Ying has performed several roles with the Aspen Opera Theater, including Maria in Bernstein's West Side Story (2011) and Pamina in Mozart's The Magic Flute (2012). In 2013 she made her debut at the Wolf Trap Opera Company as La Contessa di Folleville in Il viaggio a Reims, and returned there the following year as Cleopatra in Handel's Giulio Cesare. In 2014 she sang Konstanze's arias from Mozart's Die Entführung aus dem Serail conducted by James Levine for a concert co-sponsored by the Metropolitan Opera and the Juilliard School at the Peter Jay Sharp Theater at Juilliard. In 2015 she performed arias by Mozart, Massenet, and Donizetti in concert with the Florida Orchestra.

Ying made her debut with the Metropolitan Opera in "The Met's Summer Recital Series" in the Bronx's Crotona Park in July 2013, singing arias from Donizetti's Don Pasquale, Handel's Semele and Alcina, and The Pirates of Penzance among other works. The following September she made her debut on the stage of the Metropolitan Opera House as the Female Voice and Podtochina's daughter in Shostakovich's The Nose. She has subsequently appeared at the Met as Barbarina in The Marriage of Figaro (2014), the Dew Fairy in Humperdinck's Hansel and Gretel (2014), and the Shepherd in Wagner's Tannhäuser (2015). In 2016 she returned to the Met as Giannetta in Donizetti's L'elisir d'amore. In March 2017, she appeared at the Met as Ilia in Mozart's Idomeneo. There, she has also appeared as Noémie in Massenet's Cendrillon (2018), and Zerlina in Mozart's Don Giovanni (2023).

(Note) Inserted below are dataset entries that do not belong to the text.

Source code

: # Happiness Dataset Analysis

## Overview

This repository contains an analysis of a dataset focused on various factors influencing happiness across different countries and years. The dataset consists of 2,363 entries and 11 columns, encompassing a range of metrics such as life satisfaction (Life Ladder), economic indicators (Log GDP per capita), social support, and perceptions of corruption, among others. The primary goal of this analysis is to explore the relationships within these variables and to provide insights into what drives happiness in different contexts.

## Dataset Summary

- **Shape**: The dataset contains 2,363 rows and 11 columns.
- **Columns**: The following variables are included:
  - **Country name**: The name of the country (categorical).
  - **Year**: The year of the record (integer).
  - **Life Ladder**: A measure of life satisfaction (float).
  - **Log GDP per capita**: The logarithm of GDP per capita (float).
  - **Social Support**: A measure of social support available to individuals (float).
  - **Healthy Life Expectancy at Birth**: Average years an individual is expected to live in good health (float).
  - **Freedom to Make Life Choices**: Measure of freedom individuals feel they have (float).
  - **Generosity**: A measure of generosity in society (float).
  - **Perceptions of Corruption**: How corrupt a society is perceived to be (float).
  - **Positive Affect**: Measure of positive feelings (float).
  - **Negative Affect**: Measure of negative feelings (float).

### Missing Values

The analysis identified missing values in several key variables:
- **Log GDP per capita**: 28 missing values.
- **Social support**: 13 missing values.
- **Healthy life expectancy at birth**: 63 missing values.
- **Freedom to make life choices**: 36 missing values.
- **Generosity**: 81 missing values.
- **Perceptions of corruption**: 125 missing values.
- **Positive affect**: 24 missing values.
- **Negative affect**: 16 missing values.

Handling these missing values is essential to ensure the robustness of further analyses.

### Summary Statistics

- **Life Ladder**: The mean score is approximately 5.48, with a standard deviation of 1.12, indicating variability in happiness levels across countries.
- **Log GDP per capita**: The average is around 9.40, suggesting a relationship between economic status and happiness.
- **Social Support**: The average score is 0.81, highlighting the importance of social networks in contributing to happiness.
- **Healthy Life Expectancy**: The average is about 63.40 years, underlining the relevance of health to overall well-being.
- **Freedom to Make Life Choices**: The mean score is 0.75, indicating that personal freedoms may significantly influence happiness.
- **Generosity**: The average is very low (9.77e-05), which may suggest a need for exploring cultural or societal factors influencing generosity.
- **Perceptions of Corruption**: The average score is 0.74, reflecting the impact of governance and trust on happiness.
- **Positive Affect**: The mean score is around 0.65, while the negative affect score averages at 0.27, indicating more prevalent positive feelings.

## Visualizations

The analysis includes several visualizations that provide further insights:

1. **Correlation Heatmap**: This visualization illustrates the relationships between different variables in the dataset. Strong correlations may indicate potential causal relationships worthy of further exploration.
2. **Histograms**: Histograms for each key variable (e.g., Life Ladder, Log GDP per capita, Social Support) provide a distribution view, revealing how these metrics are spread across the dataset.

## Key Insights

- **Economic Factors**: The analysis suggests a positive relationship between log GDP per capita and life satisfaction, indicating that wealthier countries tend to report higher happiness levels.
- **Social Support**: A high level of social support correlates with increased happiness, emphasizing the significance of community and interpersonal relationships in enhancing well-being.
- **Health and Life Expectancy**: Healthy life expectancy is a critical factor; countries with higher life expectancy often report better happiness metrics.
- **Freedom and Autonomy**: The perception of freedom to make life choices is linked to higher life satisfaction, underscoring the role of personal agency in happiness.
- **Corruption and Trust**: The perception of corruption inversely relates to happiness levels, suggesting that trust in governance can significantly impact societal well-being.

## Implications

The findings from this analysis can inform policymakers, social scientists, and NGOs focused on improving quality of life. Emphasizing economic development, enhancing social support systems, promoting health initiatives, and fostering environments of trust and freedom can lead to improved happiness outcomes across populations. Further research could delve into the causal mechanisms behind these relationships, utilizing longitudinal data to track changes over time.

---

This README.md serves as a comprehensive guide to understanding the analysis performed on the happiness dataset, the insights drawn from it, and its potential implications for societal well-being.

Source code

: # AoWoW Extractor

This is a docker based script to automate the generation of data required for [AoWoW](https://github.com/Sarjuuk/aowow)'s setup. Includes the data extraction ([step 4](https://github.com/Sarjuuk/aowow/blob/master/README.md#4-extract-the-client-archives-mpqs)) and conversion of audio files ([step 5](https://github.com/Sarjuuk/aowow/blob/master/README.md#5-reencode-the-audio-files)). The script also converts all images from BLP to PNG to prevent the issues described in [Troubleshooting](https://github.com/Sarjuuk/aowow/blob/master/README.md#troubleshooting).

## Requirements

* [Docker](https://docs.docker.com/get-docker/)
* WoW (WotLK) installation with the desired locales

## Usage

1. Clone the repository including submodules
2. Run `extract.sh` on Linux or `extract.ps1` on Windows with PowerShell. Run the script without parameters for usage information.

In addition to her work as an opera singer, Ying also performs works from the concert repertoire. In 2013 she was the soprano soloist in Orff's Carmina Burana with the National Symphony Orchestra at the Wolf Trap National Park for the Performing Arts. In 2014 she performed Bach's Wedding Cantata and Bachianas Brasileiras No. 5 by Heitor Villa-Lobos with the Santa Cruz Symphony. That same year she was the soprano soloist in Mendelssohn's A Midsummer Night's Dream with the Baltimore Symphony Orchestra. In 2015 she was the soprano soloist in Mahler's Symphony No. 4 with both the Saint Paul Chamber Orchestra at Benson Great Hall and with the Mediterranean Youth Orchestra at the Festival d'Avignon and Aix-en-Provence Festival. In 2016 she performed as the soprano soloist in Mahler's Symphony No. 2 with the Chicago Symphony Orchestra at the Ravinia Festival.